UNITED STATES

SECURITIES AND EXCHANGE COMMISSION

Washington, D.C. 20549

 

 

FORM 8-K

 

 

CURRENT REPORT

Pursuant to Section 13 or 15(d) of

the Securities Exchange Act of 1934

Date of Report (Date of earliest event reported) August 12, 2009

 

 

First State Financial Corporation

(Exact name of Registrant as specified in its Charter)

 

 

 

Florida   000-50992   65-0771145

(State or Other Jurisdiction

of Incorporation)

  (SEC Commission File No.)  

(IRS Employer

Identification Number)

 

22 S. Links Avenue, Sarasota, Florida   34236
(Address of principal executive offices)   (Zip Code)

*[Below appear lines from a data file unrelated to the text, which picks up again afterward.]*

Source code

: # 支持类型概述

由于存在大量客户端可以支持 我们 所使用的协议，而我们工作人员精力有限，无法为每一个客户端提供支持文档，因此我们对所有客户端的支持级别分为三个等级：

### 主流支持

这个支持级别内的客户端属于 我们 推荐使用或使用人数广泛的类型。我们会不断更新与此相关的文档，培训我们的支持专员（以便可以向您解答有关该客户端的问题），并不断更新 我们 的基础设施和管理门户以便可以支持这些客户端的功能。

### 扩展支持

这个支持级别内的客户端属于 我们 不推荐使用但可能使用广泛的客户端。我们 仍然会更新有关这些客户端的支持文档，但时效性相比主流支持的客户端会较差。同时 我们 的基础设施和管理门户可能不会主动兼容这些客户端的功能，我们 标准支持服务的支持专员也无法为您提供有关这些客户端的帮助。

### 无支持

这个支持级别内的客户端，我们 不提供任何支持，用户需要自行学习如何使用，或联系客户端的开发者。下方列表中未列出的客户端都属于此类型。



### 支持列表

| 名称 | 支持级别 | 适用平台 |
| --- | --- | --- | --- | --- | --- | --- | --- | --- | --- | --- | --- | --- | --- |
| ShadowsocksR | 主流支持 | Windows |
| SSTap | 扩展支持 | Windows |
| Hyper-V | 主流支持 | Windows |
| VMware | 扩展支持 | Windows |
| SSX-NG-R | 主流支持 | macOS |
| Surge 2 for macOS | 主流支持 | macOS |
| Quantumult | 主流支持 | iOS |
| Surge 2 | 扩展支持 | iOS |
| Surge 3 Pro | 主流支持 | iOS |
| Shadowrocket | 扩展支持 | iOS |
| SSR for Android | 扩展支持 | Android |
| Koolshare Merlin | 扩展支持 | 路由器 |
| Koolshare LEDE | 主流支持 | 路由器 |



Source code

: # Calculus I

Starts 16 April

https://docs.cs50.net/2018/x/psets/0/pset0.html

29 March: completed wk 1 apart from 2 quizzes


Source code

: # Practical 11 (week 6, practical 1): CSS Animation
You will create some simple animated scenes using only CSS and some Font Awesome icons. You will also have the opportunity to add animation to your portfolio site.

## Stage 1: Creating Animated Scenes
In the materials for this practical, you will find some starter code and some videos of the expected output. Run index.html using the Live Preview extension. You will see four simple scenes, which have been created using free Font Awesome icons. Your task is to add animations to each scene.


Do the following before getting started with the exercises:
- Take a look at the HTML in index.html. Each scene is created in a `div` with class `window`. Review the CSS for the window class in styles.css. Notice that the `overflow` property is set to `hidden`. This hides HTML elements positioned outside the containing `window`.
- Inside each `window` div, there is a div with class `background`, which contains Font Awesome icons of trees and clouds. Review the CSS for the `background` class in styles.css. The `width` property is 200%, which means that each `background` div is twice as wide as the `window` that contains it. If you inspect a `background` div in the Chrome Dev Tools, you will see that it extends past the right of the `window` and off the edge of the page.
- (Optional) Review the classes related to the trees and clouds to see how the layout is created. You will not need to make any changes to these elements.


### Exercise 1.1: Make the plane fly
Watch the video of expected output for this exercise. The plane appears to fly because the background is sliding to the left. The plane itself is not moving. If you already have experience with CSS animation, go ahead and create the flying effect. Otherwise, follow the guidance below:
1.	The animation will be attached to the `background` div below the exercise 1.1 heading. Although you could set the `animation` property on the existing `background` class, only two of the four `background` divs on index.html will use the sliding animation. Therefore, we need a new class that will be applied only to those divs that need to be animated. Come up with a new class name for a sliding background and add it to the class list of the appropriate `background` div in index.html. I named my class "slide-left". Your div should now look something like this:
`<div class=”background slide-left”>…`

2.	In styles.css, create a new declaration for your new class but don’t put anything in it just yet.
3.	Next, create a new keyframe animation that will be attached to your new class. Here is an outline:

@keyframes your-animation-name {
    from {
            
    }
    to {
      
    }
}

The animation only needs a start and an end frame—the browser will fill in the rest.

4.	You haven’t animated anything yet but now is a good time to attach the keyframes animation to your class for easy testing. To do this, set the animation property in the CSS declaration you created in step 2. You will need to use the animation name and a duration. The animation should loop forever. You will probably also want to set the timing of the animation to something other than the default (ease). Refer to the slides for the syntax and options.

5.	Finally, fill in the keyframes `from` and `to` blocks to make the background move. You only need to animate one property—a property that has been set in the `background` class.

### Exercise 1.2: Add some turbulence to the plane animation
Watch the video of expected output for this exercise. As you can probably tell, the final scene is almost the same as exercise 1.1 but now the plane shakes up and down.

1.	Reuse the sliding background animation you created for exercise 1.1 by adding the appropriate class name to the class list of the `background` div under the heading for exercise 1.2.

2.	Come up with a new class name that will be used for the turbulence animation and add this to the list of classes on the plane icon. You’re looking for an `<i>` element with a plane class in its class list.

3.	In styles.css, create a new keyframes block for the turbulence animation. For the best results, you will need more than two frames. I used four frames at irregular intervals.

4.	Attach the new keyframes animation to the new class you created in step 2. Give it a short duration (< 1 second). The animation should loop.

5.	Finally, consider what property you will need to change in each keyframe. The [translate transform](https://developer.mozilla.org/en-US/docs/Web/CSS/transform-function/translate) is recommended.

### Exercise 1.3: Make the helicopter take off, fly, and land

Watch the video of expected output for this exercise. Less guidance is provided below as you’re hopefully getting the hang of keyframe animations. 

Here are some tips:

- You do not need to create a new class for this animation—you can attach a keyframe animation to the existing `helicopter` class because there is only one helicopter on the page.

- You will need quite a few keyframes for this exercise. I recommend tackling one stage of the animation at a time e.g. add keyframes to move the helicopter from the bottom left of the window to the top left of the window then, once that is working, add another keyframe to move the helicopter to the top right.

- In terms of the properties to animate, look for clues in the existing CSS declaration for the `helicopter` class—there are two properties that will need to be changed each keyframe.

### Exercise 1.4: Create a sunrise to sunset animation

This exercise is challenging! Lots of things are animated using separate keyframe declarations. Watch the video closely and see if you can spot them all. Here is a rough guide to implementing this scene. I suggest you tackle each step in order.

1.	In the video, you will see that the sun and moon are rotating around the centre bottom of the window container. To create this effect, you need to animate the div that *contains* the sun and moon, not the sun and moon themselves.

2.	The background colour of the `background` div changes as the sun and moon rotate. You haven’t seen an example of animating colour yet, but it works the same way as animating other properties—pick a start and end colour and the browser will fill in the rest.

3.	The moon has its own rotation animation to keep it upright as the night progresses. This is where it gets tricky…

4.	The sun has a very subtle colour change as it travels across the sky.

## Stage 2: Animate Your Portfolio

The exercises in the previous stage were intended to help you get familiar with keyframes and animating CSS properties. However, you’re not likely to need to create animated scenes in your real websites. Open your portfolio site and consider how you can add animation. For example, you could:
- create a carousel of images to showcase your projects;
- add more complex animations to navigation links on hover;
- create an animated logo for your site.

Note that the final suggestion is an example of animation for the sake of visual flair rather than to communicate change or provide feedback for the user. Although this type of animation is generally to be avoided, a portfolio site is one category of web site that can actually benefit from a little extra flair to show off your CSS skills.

Registrant’s telephone number, including area code: (941) 929-9000

Not Applicable

(Former name or former address, if changed since last Report)

 

 

Check the appropriate box below if the Form 8-K filing is intended to simultaneously satisfy the filing obligation of the registrant under any of the following provisions:

 

¨ Written communications pursuant to Rule 425 under the Securities Act

 

¨ Soliciting material pursuant to Rule 14a-12 under the Exchange Act

 

¨ Pre-commencement communications pursuant to Rule 14d-2(b) under the Exchange Act

 

¨ Pre-commencement communications pursuant to Rule 13e-4(c) under the Exchange Act

 

 

 


Item 3.01 Notice of Delisting or Failure to Satisfy a Continued Listing Rule or Standard; Transfer of Listing Period

By Form 8-K dated August 11, 2009, First State Financial Corporation (the “Company”) announced that First State Bank (the “Bank”), the wholly owned subsidiary of First State Financial Corporation, was closed by the Florida Office of Financial Regulation, which appointed the Federal Deposit Insurance Corporation (the “FDIC”) as receiver. To protect the depositors, the FDIC entered into a purchase and assumption agreement with Stearns Bank, National Association, St. Cloud, Minnesota, to assume all of the deposits of First State Bank, excluding those from brokers.

On August 7, 2009 the FDIC issued a press release, a copy of which was attached as Exhibit 99.1 to the August 11, 2009 Form 8-K.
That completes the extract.